====== RECORD SET ======

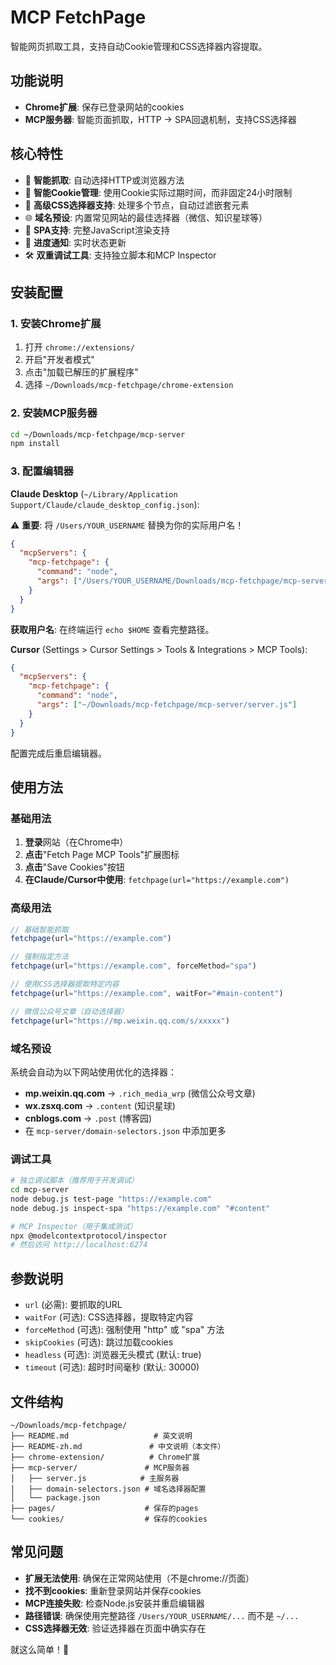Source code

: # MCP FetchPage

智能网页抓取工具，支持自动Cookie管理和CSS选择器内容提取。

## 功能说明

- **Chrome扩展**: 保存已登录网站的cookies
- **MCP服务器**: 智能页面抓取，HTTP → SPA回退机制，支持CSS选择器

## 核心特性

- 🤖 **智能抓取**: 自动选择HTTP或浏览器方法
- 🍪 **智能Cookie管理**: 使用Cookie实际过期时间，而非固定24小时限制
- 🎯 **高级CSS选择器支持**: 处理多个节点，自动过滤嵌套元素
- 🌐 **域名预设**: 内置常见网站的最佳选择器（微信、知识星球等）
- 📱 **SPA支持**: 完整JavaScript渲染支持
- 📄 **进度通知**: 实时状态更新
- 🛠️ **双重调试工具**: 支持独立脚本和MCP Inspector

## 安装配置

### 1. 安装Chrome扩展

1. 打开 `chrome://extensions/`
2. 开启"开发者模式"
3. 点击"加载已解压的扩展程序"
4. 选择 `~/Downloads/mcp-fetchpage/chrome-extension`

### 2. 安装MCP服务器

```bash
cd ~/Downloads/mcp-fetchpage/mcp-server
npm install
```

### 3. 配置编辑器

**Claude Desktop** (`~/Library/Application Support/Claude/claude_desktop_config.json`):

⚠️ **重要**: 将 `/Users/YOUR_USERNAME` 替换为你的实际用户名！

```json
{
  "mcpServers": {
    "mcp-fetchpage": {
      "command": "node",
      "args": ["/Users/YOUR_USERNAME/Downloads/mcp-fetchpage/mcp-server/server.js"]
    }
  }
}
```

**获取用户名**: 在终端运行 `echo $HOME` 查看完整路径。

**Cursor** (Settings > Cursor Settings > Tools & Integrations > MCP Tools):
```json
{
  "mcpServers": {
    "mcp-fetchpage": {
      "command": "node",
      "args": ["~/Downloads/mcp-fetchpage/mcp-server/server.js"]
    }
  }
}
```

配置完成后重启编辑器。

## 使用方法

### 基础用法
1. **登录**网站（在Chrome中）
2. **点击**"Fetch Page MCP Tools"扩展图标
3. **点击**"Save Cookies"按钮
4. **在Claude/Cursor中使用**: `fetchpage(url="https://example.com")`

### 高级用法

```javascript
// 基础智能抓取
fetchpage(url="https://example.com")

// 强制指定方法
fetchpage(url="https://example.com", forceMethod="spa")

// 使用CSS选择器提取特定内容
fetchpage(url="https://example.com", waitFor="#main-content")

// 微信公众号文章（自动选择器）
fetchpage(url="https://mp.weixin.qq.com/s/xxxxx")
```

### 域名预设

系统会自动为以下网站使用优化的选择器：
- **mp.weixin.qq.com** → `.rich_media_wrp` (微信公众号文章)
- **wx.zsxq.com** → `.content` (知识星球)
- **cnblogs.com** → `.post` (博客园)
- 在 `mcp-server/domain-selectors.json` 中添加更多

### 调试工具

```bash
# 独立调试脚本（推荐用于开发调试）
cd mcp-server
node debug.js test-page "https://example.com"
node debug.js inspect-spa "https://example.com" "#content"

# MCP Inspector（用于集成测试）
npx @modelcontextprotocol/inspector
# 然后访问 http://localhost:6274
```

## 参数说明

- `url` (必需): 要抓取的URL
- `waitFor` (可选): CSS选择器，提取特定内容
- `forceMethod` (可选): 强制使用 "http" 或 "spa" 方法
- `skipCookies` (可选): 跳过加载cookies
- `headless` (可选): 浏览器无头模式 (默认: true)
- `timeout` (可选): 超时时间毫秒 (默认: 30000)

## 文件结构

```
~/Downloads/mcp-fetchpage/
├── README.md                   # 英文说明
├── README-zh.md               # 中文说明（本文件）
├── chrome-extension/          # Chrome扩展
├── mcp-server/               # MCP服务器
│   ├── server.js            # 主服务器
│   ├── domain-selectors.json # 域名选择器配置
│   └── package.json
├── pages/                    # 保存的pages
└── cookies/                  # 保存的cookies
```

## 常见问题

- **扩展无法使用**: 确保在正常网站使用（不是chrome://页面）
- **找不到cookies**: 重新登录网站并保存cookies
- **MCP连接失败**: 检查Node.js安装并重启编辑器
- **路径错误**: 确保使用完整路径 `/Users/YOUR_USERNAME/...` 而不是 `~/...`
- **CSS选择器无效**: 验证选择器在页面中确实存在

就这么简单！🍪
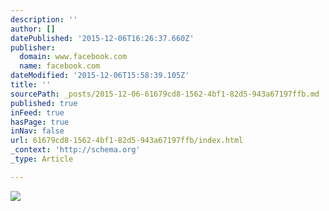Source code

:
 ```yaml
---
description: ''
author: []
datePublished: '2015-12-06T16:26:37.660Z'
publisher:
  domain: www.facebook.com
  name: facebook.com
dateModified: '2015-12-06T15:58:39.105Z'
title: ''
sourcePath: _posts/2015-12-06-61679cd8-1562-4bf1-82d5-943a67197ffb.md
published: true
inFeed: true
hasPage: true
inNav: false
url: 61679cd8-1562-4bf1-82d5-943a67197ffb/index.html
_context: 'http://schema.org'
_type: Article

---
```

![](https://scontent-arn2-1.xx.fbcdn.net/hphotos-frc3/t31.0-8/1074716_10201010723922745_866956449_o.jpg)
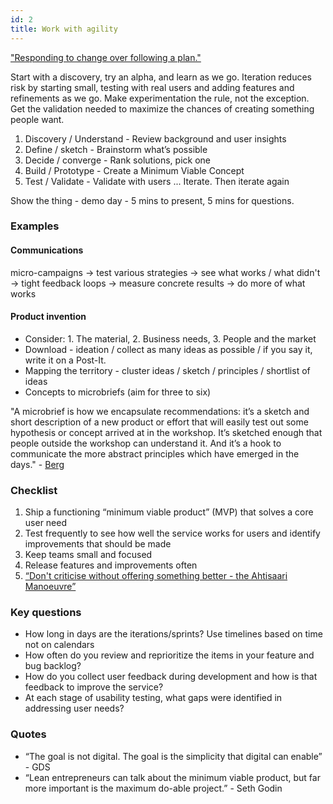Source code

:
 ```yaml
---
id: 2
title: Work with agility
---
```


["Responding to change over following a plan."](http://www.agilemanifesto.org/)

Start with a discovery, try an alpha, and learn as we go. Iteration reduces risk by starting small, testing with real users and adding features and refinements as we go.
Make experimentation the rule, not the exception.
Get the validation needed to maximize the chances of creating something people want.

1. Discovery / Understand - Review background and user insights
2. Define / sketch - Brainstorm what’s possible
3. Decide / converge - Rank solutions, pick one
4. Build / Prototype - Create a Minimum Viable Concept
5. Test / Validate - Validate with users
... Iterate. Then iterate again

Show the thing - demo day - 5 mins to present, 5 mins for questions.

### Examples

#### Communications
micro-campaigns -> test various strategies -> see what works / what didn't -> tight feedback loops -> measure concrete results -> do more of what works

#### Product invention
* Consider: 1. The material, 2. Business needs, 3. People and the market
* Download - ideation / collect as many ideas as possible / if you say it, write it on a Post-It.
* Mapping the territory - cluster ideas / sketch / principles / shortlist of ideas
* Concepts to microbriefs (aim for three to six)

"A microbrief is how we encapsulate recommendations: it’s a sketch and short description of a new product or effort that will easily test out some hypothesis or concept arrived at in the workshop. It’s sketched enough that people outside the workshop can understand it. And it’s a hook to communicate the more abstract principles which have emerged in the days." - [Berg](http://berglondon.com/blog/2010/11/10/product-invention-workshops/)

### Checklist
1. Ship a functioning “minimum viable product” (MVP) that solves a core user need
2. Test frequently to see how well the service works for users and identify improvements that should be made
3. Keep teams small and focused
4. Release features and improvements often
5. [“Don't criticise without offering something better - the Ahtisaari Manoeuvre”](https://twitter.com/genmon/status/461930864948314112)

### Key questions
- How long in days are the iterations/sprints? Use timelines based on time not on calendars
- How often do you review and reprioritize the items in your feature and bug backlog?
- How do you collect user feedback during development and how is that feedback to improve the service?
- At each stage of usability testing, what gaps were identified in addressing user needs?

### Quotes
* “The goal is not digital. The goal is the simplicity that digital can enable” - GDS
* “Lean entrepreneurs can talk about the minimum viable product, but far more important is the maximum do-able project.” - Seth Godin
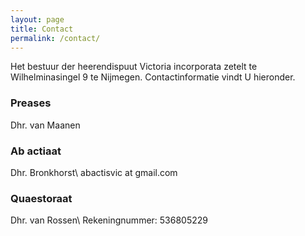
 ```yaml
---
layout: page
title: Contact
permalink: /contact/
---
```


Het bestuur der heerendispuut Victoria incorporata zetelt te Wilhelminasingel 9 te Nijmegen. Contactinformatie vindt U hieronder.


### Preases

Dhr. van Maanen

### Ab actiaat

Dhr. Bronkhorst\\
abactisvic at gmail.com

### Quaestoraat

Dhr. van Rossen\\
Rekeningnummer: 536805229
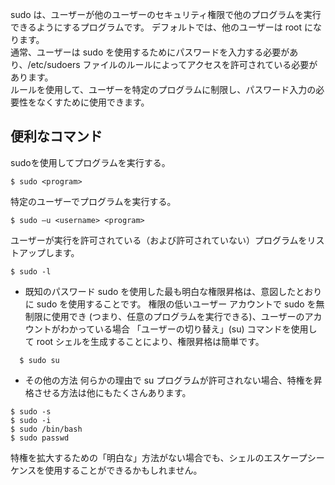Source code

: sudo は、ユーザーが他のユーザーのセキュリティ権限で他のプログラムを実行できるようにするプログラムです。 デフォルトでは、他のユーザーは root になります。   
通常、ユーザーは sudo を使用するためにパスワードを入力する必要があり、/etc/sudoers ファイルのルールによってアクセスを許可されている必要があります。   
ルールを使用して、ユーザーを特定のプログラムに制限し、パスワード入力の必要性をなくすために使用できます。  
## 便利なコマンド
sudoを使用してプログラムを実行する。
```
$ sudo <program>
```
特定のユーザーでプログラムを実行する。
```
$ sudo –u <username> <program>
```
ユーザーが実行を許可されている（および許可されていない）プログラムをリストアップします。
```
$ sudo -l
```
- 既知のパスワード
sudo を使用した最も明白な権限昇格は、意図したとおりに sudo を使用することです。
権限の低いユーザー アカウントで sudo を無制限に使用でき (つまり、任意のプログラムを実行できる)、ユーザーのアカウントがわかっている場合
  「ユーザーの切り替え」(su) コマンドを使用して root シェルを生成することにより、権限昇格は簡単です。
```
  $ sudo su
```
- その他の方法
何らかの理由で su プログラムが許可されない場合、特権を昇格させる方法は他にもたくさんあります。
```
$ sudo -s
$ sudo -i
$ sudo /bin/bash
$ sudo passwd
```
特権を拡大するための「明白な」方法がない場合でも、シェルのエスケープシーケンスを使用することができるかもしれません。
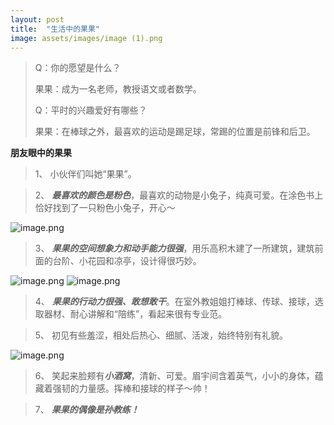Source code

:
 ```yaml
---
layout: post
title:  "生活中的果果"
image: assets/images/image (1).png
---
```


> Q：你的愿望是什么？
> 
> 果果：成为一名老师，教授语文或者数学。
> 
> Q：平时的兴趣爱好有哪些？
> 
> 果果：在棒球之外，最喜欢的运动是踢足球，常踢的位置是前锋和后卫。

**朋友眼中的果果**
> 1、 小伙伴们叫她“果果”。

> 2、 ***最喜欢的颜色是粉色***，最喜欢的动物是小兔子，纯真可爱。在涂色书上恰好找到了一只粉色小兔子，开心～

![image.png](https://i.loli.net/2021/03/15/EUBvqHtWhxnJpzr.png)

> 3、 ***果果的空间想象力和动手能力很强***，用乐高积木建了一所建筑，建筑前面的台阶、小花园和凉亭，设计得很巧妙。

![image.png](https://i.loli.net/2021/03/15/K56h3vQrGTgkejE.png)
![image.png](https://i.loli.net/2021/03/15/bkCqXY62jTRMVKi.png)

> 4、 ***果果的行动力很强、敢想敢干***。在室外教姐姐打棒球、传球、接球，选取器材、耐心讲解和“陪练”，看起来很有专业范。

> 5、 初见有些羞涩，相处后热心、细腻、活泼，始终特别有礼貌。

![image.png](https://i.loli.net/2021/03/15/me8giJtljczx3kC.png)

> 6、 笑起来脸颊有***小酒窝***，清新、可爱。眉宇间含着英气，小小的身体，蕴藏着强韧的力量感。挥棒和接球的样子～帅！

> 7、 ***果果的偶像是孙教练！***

======

• PROBLEM DESCRIPTION:
Go through the records above, find each line with the string "weixin", and copy it.

• RESPONSE:
fetchpage(url="https://mp.weixin.qq.com/s/xxxxx")
- **mp.weixin.qq.com** → `.rich_media_wrp` (微信公众号文章)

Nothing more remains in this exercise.